With the passage of time, liturgical vesture slowly evolved but never lost its roots in ancient Mediterranean culture. Because secular dress has changed so much in the last 2000 years, the gap between liturgical and everyday dress is now very marked. While some may bemoan this fact, there are positive aspects, as these quotes from liturgy documents explain:
The variety of offices in the celebration of the Eucharist is shown outwardly by the diversity of sacred vestments, which should therefore symbolise the office proper to each minister. But at the same time the sacred vestments should also contribute to the beauty of the liturgical service. (General Instruction of the Roman Missal 2000, #335)
The colour and form of the vestments and their difference from everyday clothing invite an appropriate attention and are part of the ritual experience essential to the festive character of a liturgical celebration. (Environment and Art in Catholic Worship, #93)

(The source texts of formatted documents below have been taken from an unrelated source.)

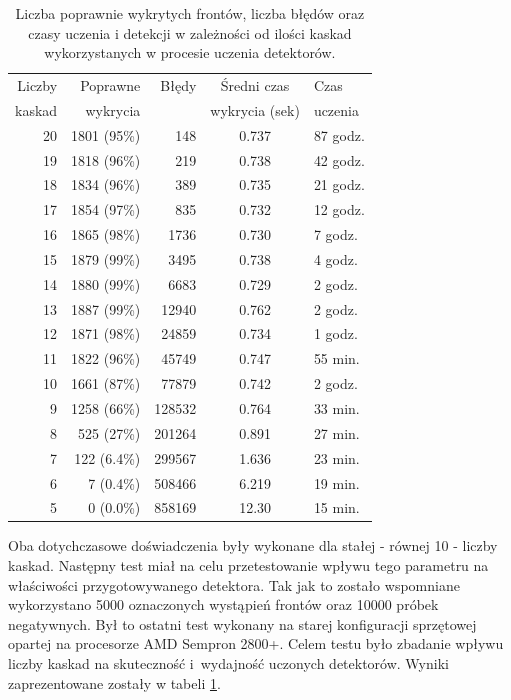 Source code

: \begin{table}[!h]
	\centering                                                          
	\caption{Liczba poprawnie wykrytych frontów, liczba błędów oraz czasy uczenia 
		i detekcji w zależności od ilości kaskad wykorzystanych w procesie uczenia 
		detektorów.}
	\begin{tabular}{r|r|r|c|l}
		Liczby    & Poprawne     & Błędy  & Średni czas    & Czas     \\
		kaskad    & wykrycia     &        & wykrycia (sek) & uczenia  \\
		\hline
		20        & 1801 (95\%)  & 148    & 0.737   & 87 godz.\\
		19        & 1818 (96\%)  & 219    & 0.738   & 42 godz.\\
		18        & 1834 (96\%)  & 389    & 0.735   & 21 godz.\\
		17        & 1854 (97\%)  & 835    & 0.732   & 12 godz.\\
		16        & 1865 (98\%)  & 1736   & 0.730   & 7 godz. \\
		15        & 1879 (99\%)  & 3495   & 0.738   & 4 godz. \\
		14        & 1880 (99\%)  & 6683   & 0.729   & 2 godz. \\
		13        & 1887 (99\%)  & 12940  & 0.762   & 2 godz. \\
		12        & 1871 (98\%)  & 24859  & 0.734   & 1 godz. \\
		11        & 1822 (96\%)  & 45749  & 0.747   & 55 min. \\
		10        & 1661 (87\%)  & 77879  & 0.742   & 2 godz. \\
		9         & 1258 (66\%)  & 128532 & 0.764   & 33 min. \\
		8         & 525  (27\%)  & 201264 & 0.891   & 27 min. \\
		7         & 122  (6.4\%) & 299567 & 1.636   & 23 min. \\
		6         & 7    (0.4\%) & 508466 & 6.219   & 19 min. \\
		5         & 0    (0.0\%) & 858169 & 12.30   & 15 min. \\
	\end{tabular} 
	\label{tab:cascade_2_effi}
\end{table}

Oba dotychczasowe doświadczenia były wykonane dla stałej - równej 10 - liczby kaskad.
Następny test miał na celu przetestowanie wpływu tego parametru na właściwości
przygotowywanego detektora. Tak jak to zostało wspomniane wykorzystano 5000 oznaczonych 
wystąpień frontów oraz
10000 próbek negatywnych. Był to ostatni test wykonany na starej konfiguracji sprzętowej
opartej na procesorze AMD Sempron 2800+. Celem testu było zbadanie wpływu liczby kaskad
na skuteczność i~wydajność uczonych detektorów. Wyniki zaprezentowane zostały w tabeli 
\ref{tab:cascade_2_effi}.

While present-day Roman vestments are more or less like those worn by our early ancestors in the faith, they have undergone many modifications over the centuries. From around the 14th century, when assemblies were no longer participants but merely spectators at liturgy, the simple flowing robes which had been used for centuries were replaced by complex layers of elaborate embroidery and lace. As garments became more highly decorated they became smaller, until they were no longer real garments at all. Originally, the robe itself was the symbol: eventually it became merely the vehicle for dramatic displays and pious symbolism.
In 1930 Dom Roulin, a forerunner of the liturgical movement, claimed that the liturgical vestment had ceased to be a vestment and had become an ornament, and “an ornament in a style either of pompous affectation or of stilted ugliness”. When new technology made mass- production (pun intended!) of vestments possible, they became more affordable. As a result, local churches were often presented with vestment by grieving relatives in memory of the deceased. Unfortunately, these vestments were often of dubious quality and design, but priests felt obligated to wear them.
The reforms of Vatican II have seen a return to austerity and simplicity in regard to liturgical dress. The General Instruction of the Roman Missal 2000 emphases the importance of materials and design:
The beauty and nobility of a vestment should derive from the material used and the design rather than from extraneous and lavish ornamentation. Furthermore, ornamentation on vestments should consist only of images or symbols portraying the sacred. Anything out of keeping with the sacred is to be avoided. (#343)
Whatever garb is worn, it needs to be evaluated in terms of its ability to serve and enhance the liturgy to the benefit of both the ministers and the entire assembly.